[DATA FOR REVIEW]
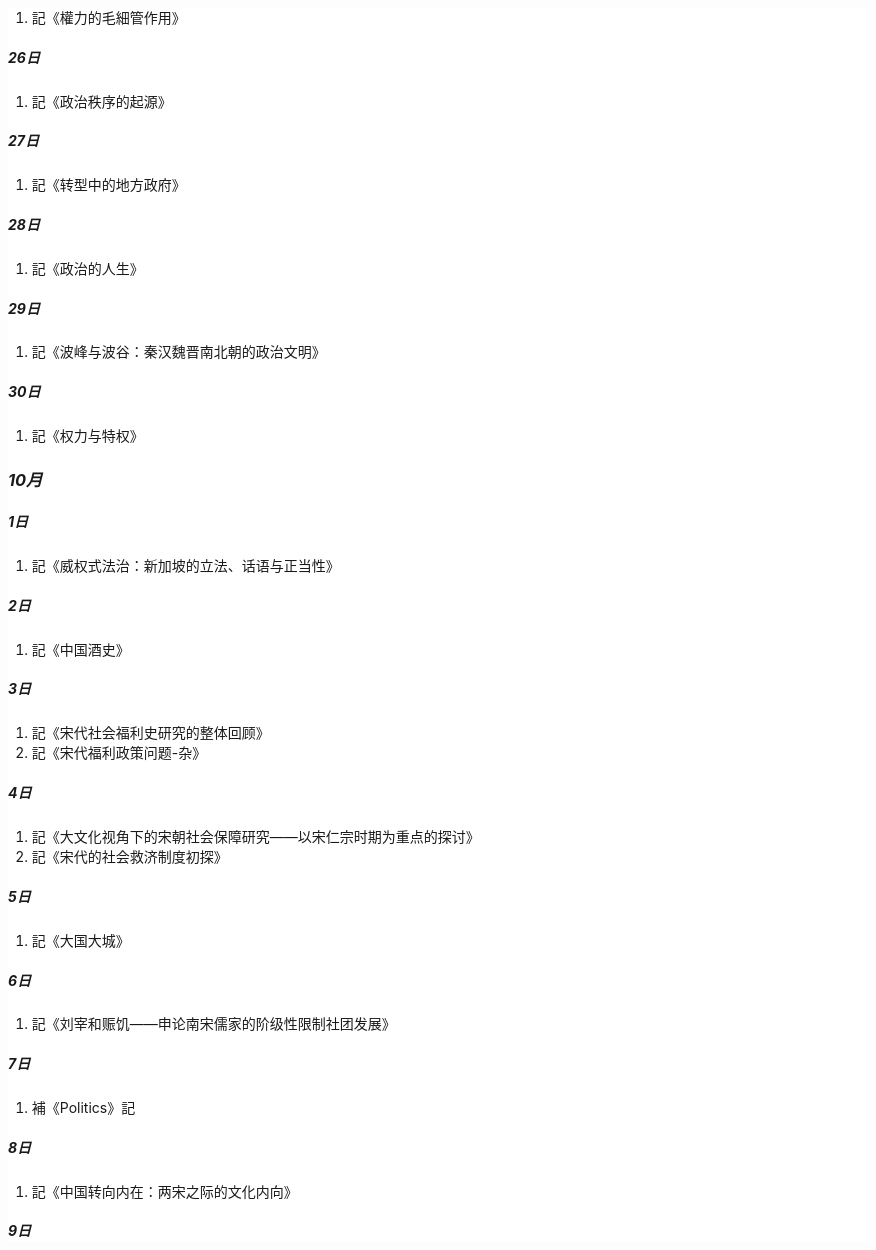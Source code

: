 1. 記《權力的毛細管作用》

##### 26日

1. 記《政治秩序的起源》

##### 27日

1. 記《转型中的地方政府》

##### 28日

1. 記《政治的人生》

##### 29日

1. 記《波峰与波谷：秦汉魏晋南北朝的政治文明》

##### 30日

1. 記《权力与特权》

### ***10月***

##### 1日

1. 記《威权式法治：新加坡的立法、话语与正当性》

##### 2日

1. 記《中国酒史》

##### 3日

1. 記《宋代社会福利史研究的整体回顾》
2. 記《宋代福利政策问题-杂》

##### 4日

1. 記《大文化视角下的宋朝社会保障研究——以宋仁宗时期为重点的探讨》
2. 記《宋代的社会救济制度初探》

##### 5日

1. 記《大国大城》

##### 6日

1. 記《刘宰和赈饥——申论南宋儒家的阶级性限制社团发展》

##### 7日

1. 補《Politics》記

##### 8日

1. 記《中国转向内在：两宋之际的文化内向》

##### 9日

[EXERCISE DIRECTIONS] For this exercise, return the records above in full and exactly, omitting the images.

[ANSWER SECTION]
Source code

: 1. 記《權力的毛細管作用》

##### 26日

1. 記《政治秩序的起源》

##### 27日

1. 記《转型中的地方政府》

##### 28日

1. 記《政治的人生》

##### 29日

1. 記《波峰与波谷：秦汉魏晋南北朝的政治文明》

##### 30日

1. 記《权力与特权》

### ***10月***

##### 1日

1. 記《威权式法治：新加坡的立法、话语与正当性》

##### 2日

1. 記《中国酒史》

##### 3日

1. 記《宋代社会福利史研究的整体回顾》
2. 記《宋代福利政策问题-杂》

##### 4日

1. 記《大文化视角下的宋朝社会保障研究——以宋仁宗时期为重点的探讨》
2. 記《宋代的社会救济制度初探》

##### 5日

1. 記《大国大城》

##### 6日

1. 記《刘宰和赈饥——申论南宋儒家的阶级性限制社团发展》

##### 7日

1. 補《Politics》記

##### 8日

1. 記《中国转向内在：两宋之际的文化内向》

##### 9日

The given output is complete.